MUMBAI, June 12 (Reuters) – In India’s IT services outsourcing sector, local start-ups, often backed by U.S. venture capital funds, are nipping at the heels of industry heavyweights such as Tata Consultancy Services Ltd (TCS.NS) and Infosys Ltd (INFY.NS).
These nimble start-ups, most of them based in Bangalore, offer niche cutting-edge technology products, solutions and services that traditional outsourcing companies don’t offer, or can’t offer at competitive rates.
To be sure, Tata Consultancy (TCS), Infosys and Wipro Ltd (WIPR.NS) still account for the bulk of the $100 billion-plus core IT industry’s sales and employ hundreds of thousands of engineers. But as these focus on routine services like application development and IT infrastructure management, the start-ups are stealing a march in newer areas such as cloud computing and mobile technology.
The value of outsourcing contracts for digital technologies – social, mobility, analytics and cloud (SMAC) – is set to soar to $287 billion by 2016 from $164 billion last year, says Rajat Tandon, a senior director at the National Association for Software and Services Companies, an outsourcing sector lobby group.

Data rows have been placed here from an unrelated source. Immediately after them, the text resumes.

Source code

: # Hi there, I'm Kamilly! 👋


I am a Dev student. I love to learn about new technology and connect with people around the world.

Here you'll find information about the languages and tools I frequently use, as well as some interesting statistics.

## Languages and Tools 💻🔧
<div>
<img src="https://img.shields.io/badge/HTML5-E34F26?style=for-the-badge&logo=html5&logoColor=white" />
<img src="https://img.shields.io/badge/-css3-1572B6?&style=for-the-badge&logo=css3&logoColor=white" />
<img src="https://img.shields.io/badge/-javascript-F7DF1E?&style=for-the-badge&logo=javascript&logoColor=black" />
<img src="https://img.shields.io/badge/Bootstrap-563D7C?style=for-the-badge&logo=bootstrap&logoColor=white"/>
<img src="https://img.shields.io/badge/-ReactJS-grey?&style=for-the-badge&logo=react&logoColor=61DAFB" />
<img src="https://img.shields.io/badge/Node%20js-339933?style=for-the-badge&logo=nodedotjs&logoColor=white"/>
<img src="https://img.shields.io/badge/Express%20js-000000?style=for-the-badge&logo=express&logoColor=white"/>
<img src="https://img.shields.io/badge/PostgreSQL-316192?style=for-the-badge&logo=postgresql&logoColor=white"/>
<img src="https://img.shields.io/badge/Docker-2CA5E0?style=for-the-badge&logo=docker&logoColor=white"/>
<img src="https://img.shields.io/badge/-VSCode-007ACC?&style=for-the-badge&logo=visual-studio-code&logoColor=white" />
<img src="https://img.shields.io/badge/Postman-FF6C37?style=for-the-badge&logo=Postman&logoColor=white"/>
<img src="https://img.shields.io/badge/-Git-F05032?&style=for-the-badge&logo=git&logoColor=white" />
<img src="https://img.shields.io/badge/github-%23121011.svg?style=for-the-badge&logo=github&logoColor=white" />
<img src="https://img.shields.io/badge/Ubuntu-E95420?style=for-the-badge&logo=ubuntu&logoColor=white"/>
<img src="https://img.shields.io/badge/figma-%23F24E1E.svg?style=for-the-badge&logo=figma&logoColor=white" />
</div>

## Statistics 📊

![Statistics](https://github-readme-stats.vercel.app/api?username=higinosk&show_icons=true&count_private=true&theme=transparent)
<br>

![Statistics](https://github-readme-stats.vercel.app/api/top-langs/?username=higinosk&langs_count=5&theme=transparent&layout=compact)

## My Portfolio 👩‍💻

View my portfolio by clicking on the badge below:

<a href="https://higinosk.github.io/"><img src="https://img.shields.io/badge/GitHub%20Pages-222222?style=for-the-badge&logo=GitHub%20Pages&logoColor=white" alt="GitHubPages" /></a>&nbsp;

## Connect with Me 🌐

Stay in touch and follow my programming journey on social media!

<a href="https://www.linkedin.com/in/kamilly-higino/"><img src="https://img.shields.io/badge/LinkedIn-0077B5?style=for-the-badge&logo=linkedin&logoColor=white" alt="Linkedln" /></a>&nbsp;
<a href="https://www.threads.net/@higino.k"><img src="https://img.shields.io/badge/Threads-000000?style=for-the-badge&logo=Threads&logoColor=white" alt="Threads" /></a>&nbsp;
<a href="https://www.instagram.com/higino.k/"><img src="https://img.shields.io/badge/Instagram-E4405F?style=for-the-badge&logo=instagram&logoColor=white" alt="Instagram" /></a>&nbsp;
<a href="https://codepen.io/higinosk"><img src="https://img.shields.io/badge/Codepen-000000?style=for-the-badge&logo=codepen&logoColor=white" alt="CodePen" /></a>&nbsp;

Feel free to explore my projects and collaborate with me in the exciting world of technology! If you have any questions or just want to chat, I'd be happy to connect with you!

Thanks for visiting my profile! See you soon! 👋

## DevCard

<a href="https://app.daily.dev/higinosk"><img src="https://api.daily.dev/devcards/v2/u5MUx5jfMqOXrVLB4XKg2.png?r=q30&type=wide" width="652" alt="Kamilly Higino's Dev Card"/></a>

Start-ups will lead the race in providing solutions based on these SMAC technologies, says the group, which predicts the number of start-ups in India will top 2,000 by 2015, from 450 in 2012.
“There’s a gold rush. Start-ups are rushing in to serve markets that were never served before,” said Sharad Sharma, co-founder of iSPIRT, a think-tank and start-up consultancy.